I have worked on the detection and accurate characterization of SMBH and cosmic strings from simulated GW data-sets, even in the presence of multiple modes [21, 17]. I have also taken part in the Mock Data Challenges for the proposed Laser Interferometer Space Antenna (LISA) in which our results were highly competitive with all the other entries submitted [16].

Along with a few colleagues at Cambridge, I am a member of the LIGO Scientific Collaboration where we have been working with the Compact Binary Coalescence group, analysing real data using our algorithms and testing them against existing LIGO algorithms.
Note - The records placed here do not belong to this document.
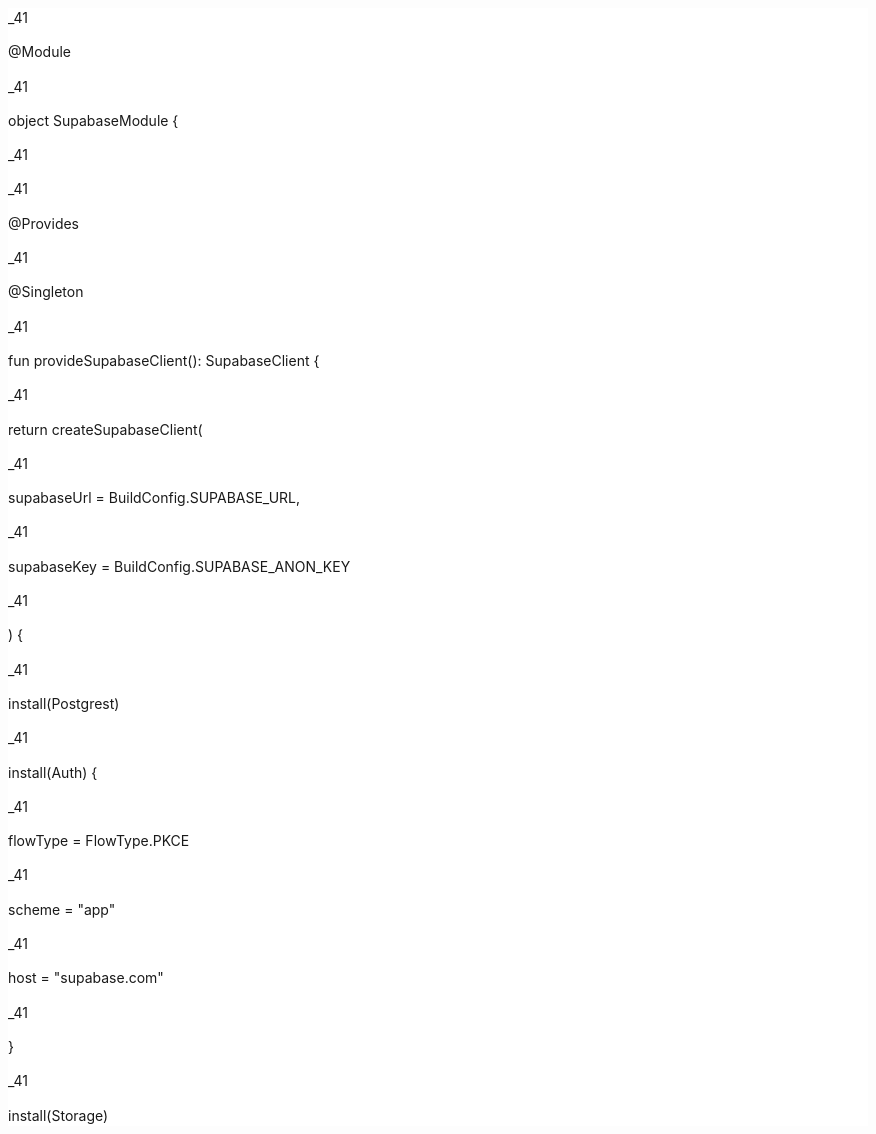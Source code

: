 _41

@Module

_41

object SupabaseModule {

_41

_41

@Provides

_41

@Singleton

_41

fun provideSupabaseClient(): SupabaseClient {

_41

return createSupabaseClient(

_41

supabaseUrl = BuildConfig.SUPABASE_URL,

_41

supabaseKey = BuildConfig.SUPABASE_ANON_KEY

_41

) {

_41

install(Postgrest)

_41

install(Auth) {

_41

flowType = FlowType.PKCE

_41

scheme = "app"

_41

host = "supabase.com"

_41

}

_41

install(Storage)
Extrasolar Planet Detection

Extrasolar planetary searches have made great advances in the last decade as a result of the data gathered by several telescopes. So far more than 500 exoplanets have been discovered. Extreme faintness of planets at interstellar distances makes their direct observations very difficult. However, there are indirect ways of detecting exoplanets, the most successful of which are the radial velocity (RV) and transit methods. The RV method measures the doppler shifts in the spectrum of the host star according to its RV, the velocity along the line-of-sight to the observer, caused by the revolution of the star around the common centre of mass of the system due to the gravitational force between the planets and their host star. Several such measurements, usually over an extended period of time, can then be used to detect exoplanets. Transit method relies on continuous measurements of the brightness of stars. If a planet transits in front of the starís disk then the observed brightness of the star drops by an amount which depends on the orbital parameters of the planet.

RV measurements, with 68% errorbars, and the mean fitted RV curve with 1 (red solid line) and 2-companions (green dashed line) for HIP 5158. See [7] for more details.
Traditionally, the number of planets and their orbital parameters have been obtained from RV measurements by searching for periodicity in the RV data using the periodogram. Bayesian methods have several advantages over traditional methods, for example when the data do not cover a complete orbital phase of the planet. Bayesian inference also provides a rigorous way of performing model selection which is required to decide the number of planets favoured by the data. However, finding the correct number of planets in a RV or transit data-set is very challenging, as the number of modes in the likelihood increase exponentially with the number of planets. Moreover, calculating the probability of data-set supporting n planets, requires the evaluation of a multi-dimensional integral which can become prohibitive for as few as 3 planets. With Prof. Mike Hobson and Sreekumar Balan, I have recently introduced a new general approach to Bayesian object detection that is applicable to exoplanet studies, even for systems with a large number of planets [8]. We have analysed several RV data-sets and discovered a companion orbiting star HIP 5158 with period at least 10 years [7].

My current research is focused on the development of fully automated transit analysis method for the analysis of Kepler data-sets.


My other research interests include studies of galaxy clusters through gravitational lensing and Sunyaev-Zelídovich (SZ) effect and topological defects in the early universe, in particular cosmic textures and cosmic strings. Clusters of galaxies are the most massive gravitationally bound objects in the universe and, as such, are critical tracers of the formation of large-scale structure. Having helped develop the analysis software for Arcminute Microkelvin Imager (AMI) (SZ telescope built by Cavendish Lab) [25], I have been involved in several studies of galaxy clusters [3, 5, 6, 9, 10], including a detection of previously unknown galaxy cluster [6]. I have recently developed a method to do detailed modelling of the triaxial structure of clusters for studies through lensing [4] and shown that erroneously assuming spherical symmetry can lead to the mistaken conclusion that some substructure is present in the galaxy clusters or, even worse, that multiple galaxy clusters are present in the field.